= Exercise prompt =
From the entries below, please gather each line containing the string "работы".

Rendered images with source text:
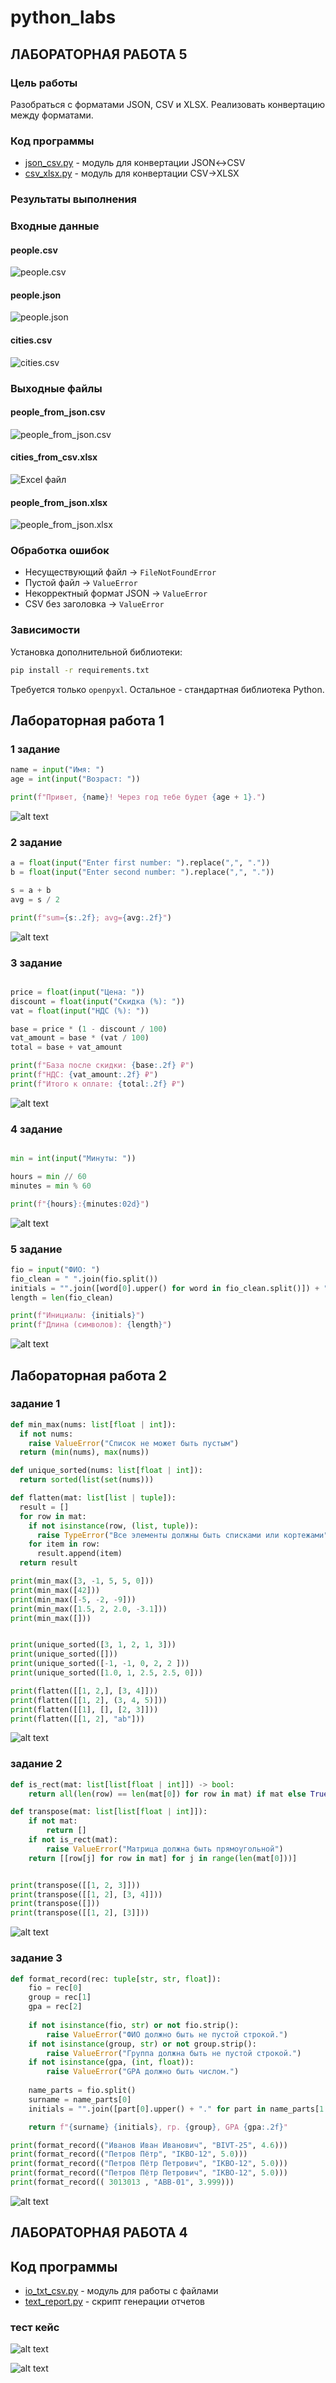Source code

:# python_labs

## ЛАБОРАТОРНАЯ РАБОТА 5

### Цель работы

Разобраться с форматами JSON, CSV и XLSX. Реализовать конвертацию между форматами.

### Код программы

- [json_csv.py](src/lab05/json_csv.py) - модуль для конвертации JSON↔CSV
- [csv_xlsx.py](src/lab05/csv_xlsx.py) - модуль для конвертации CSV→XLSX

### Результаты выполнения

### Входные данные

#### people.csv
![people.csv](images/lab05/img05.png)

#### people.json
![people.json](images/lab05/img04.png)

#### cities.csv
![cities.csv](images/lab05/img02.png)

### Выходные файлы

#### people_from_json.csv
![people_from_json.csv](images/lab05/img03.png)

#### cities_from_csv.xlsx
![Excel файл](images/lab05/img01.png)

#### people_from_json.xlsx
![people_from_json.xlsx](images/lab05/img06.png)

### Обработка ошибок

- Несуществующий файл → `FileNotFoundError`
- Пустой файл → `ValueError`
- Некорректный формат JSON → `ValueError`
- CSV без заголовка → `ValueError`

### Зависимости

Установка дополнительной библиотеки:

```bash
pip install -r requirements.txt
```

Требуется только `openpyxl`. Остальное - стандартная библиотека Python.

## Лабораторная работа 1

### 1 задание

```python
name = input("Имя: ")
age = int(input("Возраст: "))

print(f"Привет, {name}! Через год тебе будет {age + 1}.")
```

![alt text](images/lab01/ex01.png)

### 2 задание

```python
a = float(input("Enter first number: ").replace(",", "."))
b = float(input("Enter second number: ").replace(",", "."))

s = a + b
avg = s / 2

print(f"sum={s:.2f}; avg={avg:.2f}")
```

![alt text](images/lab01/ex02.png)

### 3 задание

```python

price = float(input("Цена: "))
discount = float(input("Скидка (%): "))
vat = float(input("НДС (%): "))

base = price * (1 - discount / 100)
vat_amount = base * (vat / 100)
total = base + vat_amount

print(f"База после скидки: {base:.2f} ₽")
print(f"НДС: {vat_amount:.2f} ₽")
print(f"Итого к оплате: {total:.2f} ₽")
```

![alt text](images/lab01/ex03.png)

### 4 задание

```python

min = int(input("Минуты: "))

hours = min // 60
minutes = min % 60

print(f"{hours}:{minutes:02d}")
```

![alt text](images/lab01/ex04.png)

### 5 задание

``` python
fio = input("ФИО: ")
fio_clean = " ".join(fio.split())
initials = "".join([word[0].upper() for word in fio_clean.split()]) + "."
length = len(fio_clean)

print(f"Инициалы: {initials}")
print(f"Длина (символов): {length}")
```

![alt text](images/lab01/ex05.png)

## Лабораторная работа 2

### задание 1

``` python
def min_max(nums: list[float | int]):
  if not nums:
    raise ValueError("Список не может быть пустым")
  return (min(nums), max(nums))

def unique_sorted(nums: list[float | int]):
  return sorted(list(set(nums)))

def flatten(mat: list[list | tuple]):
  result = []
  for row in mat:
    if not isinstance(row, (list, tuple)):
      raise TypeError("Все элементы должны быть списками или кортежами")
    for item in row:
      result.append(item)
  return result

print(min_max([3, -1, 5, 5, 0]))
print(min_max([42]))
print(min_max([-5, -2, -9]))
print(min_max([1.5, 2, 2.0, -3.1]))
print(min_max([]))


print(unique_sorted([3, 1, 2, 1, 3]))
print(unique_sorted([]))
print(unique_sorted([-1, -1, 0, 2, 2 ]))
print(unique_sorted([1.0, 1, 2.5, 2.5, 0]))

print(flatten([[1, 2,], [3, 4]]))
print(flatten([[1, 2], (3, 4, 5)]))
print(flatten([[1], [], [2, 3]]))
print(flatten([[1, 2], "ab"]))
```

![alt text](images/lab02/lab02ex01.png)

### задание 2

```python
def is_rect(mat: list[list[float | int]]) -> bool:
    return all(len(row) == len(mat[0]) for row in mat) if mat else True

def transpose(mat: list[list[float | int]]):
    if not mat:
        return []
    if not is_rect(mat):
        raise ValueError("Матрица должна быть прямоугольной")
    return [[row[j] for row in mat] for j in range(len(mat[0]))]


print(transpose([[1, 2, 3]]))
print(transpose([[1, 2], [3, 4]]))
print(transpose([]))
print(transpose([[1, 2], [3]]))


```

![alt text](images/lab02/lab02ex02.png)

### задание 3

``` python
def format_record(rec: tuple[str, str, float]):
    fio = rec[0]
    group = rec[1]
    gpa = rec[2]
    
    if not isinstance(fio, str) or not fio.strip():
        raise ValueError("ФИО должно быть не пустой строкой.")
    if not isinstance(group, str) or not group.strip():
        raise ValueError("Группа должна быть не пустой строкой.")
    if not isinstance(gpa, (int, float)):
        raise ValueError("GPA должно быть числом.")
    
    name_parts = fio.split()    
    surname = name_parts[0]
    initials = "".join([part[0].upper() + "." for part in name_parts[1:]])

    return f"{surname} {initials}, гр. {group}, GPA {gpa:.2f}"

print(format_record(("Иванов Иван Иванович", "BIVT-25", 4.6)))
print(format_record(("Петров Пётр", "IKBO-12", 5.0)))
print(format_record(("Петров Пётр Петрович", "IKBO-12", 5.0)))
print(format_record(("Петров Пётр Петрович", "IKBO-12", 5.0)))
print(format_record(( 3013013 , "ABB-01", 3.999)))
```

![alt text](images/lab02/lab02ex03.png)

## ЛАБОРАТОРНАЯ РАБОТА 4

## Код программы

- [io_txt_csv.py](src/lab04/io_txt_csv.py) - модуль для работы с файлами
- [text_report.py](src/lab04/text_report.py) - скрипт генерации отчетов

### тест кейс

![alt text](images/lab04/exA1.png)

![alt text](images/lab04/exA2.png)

==

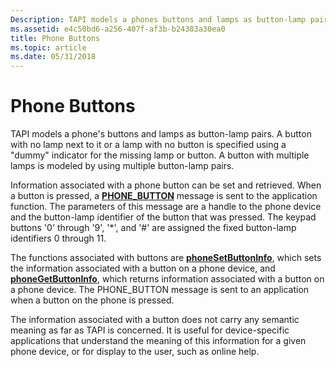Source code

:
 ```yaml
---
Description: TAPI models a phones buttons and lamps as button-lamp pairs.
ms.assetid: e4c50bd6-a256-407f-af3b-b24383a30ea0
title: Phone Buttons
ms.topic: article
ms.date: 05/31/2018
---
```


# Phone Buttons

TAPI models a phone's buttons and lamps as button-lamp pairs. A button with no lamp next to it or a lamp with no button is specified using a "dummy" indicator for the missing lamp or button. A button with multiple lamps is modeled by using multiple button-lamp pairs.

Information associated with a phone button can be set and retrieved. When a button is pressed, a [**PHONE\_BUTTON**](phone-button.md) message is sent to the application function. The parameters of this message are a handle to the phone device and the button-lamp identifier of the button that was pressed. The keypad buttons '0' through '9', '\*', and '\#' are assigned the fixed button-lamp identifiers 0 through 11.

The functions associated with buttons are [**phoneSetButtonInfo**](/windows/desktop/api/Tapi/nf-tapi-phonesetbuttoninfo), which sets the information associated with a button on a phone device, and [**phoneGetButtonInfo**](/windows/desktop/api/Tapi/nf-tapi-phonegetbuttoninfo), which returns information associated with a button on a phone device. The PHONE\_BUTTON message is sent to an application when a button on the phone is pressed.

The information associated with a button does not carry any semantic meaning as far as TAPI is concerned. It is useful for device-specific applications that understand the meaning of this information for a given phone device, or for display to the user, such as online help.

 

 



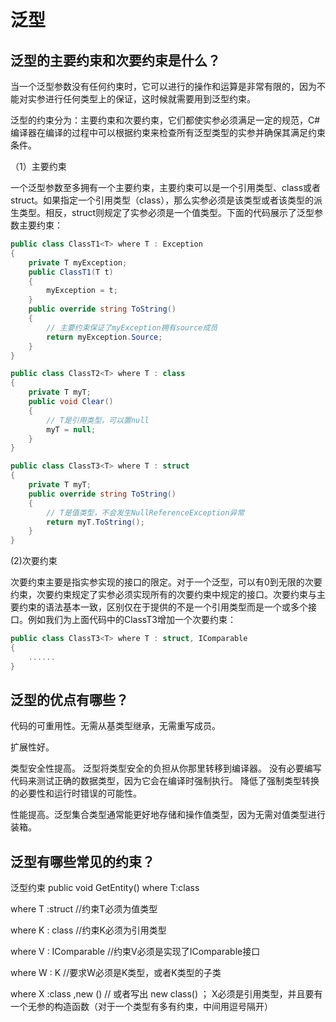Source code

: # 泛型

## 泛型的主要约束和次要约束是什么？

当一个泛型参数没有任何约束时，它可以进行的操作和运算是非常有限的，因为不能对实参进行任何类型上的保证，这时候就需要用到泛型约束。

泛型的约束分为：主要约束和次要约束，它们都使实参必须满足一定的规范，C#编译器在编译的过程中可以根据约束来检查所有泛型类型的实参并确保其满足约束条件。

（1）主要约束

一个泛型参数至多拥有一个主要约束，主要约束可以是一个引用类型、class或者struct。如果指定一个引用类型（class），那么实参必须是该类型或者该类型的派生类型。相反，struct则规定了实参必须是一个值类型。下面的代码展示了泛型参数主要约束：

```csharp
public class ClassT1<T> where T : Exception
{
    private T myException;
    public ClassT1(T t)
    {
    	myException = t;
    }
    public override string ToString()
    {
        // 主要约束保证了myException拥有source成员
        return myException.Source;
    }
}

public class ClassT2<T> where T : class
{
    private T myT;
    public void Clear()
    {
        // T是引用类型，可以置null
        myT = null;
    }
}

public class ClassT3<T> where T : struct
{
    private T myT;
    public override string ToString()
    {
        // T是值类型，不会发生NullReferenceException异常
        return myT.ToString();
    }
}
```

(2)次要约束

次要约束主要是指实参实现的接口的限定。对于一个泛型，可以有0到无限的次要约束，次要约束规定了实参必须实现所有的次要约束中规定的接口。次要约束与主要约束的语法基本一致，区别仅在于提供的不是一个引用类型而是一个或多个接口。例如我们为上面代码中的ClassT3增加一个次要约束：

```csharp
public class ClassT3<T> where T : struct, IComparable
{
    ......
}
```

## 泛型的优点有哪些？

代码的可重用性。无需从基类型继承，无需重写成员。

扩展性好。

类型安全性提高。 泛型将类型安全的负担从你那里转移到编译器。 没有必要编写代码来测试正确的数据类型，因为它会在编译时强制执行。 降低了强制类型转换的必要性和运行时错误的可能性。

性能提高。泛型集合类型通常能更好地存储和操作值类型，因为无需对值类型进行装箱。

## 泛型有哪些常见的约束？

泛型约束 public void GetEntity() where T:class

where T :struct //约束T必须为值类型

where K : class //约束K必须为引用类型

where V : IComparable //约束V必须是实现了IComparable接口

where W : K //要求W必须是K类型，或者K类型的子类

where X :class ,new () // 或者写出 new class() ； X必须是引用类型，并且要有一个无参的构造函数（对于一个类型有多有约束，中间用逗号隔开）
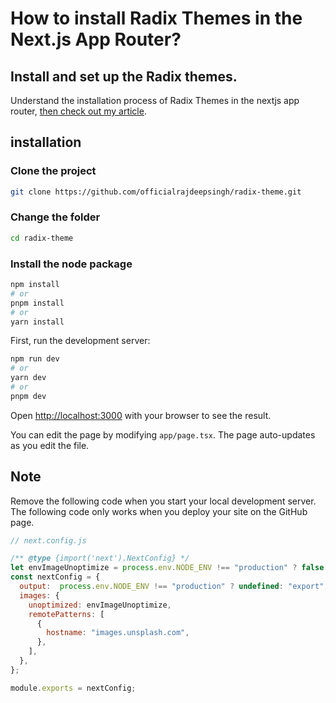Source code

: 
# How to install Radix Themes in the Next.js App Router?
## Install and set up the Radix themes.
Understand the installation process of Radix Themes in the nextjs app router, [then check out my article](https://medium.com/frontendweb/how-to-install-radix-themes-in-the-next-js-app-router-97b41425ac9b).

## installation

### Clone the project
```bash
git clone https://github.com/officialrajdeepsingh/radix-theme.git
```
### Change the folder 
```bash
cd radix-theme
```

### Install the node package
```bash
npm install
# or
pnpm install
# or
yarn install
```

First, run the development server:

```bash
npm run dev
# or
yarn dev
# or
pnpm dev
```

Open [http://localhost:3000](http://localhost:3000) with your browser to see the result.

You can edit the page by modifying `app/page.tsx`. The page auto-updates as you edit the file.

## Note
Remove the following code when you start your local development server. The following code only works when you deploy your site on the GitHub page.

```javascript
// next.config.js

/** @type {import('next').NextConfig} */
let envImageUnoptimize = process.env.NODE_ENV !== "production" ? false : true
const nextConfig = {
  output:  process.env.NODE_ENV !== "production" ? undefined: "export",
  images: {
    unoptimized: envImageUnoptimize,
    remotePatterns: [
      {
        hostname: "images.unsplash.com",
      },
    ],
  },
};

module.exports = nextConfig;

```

= Response =
### Цель работы
- [io_txt_csv.py](src/lab04/io_txt_csv.py) - модуль для работы с файлами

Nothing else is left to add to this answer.